Page MenuHomePhabricator

Performance review of CampaignEvents extension
Closed, ResolvedPublic

Description

Description

We are creating an on-wiki registration system for campaigns in the Wikimedia movement (e.g. Wiki Loves Monuments, WikiGap, #1Lib1Ref, etc.). For this iteration, we are focusing on the campaign organisers' experience to create/edit registration, as well as for participants' experience to sign up for campaigns.

Please find user flow here: for campaigns organisers, and for campaigns participants

Additional references:

Preview environment
Which code to review

The code repository is hosted on: https://gerrit.wikimedia.org/g/mediawiki/extensions/CampaignEvents

Performance assessment

Please initiate the performance assessment by answering the below:

What work has been done to ensure the best possible performance of the feature?

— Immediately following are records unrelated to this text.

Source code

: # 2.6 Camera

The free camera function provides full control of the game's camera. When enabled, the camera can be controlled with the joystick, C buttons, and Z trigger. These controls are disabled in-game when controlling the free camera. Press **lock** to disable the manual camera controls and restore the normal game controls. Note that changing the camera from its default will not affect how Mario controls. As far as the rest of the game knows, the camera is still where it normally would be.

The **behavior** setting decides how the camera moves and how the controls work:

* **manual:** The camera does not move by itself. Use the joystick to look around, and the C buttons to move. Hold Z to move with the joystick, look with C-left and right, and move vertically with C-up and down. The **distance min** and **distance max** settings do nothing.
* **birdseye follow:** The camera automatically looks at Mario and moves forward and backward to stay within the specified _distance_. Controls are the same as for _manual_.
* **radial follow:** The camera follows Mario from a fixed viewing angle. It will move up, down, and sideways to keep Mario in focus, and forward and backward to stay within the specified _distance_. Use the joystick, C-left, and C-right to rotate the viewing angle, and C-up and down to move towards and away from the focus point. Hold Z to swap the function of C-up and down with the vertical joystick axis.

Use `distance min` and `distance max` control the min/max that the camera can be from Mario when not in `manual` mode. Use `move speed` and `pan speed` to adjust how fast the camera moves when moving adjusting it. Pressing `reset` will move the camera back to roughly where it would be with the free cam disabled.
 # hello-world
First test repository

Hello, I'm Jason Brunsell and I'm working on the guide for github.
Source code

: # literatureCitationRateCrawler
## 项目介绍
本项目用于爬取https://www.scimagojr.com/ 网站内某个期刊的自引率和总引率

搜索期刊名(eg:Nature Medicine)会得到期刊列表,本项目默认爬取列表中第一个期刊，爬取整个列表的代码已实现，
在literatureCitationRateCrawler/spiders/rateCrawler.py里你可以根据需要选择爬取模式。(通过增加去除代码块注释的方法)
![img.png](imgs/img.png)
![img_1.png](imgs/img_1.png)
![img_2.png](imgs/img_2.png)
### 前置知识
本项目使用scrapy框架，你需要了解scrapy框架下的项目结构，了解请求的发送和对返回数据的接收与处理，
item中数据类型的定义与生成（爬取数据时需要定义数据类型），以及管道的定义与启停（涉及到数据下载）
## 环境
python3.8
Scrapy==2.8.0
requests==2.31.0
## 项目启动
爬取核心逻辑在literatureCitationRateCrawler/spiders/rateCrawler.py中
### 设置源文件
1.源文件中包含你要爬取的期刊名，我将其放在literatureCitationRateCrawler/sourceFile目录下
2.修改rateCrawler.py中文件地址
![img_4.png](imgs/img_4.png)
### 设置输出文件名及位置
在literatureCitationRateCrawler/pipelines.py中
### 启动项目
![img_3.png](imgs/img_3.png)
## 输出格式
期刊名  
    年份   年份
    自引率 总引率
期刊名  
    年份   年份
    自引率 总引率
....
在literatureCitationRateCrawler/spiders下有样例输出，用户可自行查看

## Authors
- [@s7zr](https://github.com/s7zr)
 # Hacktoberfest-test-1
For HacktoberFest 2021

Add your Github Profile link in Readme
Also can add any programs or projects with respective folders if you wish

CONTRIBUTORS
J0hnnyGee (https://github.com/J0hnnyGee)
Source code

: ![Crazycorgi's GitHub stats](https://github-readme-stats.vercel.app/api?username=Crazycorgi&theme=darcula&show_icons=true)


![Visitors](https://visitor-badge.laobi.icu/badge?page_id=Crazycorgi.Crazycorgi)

We tried to adhere to the performance best practices, making use of the abstraction layers provided by MediaWiki. We evaluated each feature in edge case scenarios (e.g., what happens if the number of X records is one million times the expected number of average records), to ensure that it was built in a scalable way. We use pagination or infinite scrolling when presenting potentially-"unlimited" lists of records. We made sure to use DeferredUpdates where applicable (right now the only example is handling the PageMoveCompleteHook). We consulted DBAs to make sure that our queries could use indexes and remain fast (T308738); the schema was tested with a big random dataset to make sure that reality reflected expectations. We tried bundling client-side features in fewer modules, to avoid bloating the RL registry.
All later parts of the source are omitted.